TASK DIRECTIONS: Reproduce each entry exactly.

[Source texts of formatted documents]
------------

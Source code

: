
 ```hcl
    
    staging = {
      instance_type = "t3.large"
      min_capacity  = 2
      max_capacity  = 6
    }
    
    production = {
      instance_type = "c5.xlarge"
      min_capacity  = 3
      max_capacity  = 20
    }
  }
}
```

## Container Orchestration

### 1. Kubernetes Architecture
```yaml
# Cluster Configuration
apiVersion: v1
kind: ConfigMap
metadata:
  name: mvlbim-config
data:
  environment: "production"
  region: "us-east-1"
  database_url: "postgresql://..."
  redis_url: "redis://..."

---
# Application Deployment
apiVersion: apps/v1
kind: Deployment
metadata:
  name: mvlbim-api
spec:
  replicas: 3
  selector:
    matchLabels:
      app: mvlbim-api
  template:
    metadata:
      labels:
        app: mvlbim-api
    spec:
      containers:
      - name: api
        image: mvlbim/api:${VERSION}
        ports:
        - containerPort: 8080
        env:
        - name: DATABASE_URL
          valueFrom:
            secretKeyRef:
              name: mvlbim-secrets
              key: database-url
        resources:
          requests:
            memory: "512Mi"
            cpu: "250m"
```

------------

TASK OUTPUT:
Source code

:
 ```hcl
    
    staging = {
      instance_type = "t3.large"
      min_capacity  = 2
      max_capacity  = 6
    }
    
    production = {
      instance_type = "c5.xlarge"
      min_capacity  = 3
      max_capacity  = 20
    }
  }
}
```

## Container Orchestration

### 1. Kubernetes Architecture
```yaml
# Cluster Configuration
apiVersion: v1
kind: ConfigMap
metadata:
  name: mvlbim-config
data:
  environment: "production"
  region: "us-east-1"
  database_url: "postgresql://..."
  redis_url: "redis://..."

---
# Application Deployment
apiVersion: apps/v1
kind: Deployment
metadata:
  name: mvlbim-api
spec:
  replicas: 3
  selector:
    matchLabels:
      app: mvlbim-api
  template:
    metadata:
      labels:
        app: mvlbim-api
    spec:
      containers:
      - name: api
        image: mvlbim/api:${VERSION}
        ports:
        - containerPort: 8080
        env:
        - name: DATABASE_URL
          valueFrom:
            secretKeyRef:
              name: mvlbim-secrets
              key: database-url
        resources:
          requests:
            memory: "512Mi"
            cpu: "250m"
```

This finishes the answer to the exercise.